Exercise inputs
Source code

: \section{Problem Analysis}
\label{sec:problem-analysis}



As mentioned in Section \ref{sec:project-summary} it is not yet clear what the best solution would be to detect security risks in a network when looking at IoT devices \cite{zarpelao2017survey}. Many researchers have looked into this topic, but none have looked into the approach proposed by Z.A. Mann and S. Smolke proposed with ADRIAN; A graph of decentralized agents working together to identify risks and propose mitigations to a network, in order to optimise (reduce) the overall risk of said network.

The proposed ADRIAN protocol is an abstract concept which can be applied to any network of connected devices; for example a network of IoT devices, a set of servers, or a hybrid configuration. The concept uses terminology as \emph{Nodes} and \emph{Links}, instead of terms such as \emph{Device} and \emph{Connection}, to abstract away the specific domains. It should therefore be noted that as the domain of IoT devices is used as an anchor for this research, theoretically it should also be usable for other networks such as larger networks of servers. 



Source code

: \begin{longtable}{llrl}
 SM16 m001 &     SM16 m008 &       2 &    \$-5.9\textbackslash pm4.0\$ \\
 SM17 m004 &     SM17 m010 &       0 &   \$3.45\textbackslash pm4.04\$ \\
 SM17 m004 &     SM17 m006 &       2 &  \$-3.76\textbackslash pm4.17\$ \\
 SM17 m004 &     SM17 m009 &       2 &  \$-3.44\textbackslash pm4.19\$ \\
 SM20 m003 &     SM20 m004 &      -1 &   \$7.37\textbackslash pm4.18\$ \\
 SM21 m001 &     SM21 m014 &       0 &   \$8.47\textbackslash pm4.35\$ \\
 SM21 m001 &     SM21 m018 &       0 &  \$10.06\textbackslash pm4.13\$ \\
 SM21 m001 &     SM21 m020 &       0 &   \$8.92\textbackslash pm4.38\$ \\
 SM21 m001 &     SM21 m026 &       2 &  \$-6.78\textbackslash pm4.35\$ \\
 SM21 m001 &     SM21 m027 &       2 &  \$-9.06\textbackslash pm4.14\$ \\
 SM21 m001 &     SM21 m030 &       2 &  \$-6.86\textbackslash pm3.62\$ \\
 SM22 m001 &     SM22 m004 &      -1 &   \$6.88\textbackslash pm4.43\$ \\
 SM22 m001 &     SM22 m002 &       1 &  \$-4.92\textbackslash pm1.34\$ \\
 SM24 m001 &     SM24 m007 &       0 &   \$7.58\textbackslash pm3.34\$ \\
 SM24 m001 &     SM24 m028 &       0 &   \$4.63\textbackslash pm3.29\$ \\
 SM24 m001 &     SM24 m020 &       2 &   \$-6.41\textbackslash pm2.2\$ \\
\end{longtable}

Exercise
Print, from the entries above, the line with "SM21 m030 &", the line with "SM22 m002 &" and all lines between them, exactly and with nothing else.

Solution below
 SM21 m001 &     SM21 m030 &       2 &  \$-6.86\textbackslash pm3.62\$ \\
 SM22 m001 &     SM22 m004 &      -1 &   \$6.88\textbackslash pm4.43\$ \\
 SM22 m001 &     SM22 m002 &       1 &  \$-4.92\textbackslash pm1.34\$ \\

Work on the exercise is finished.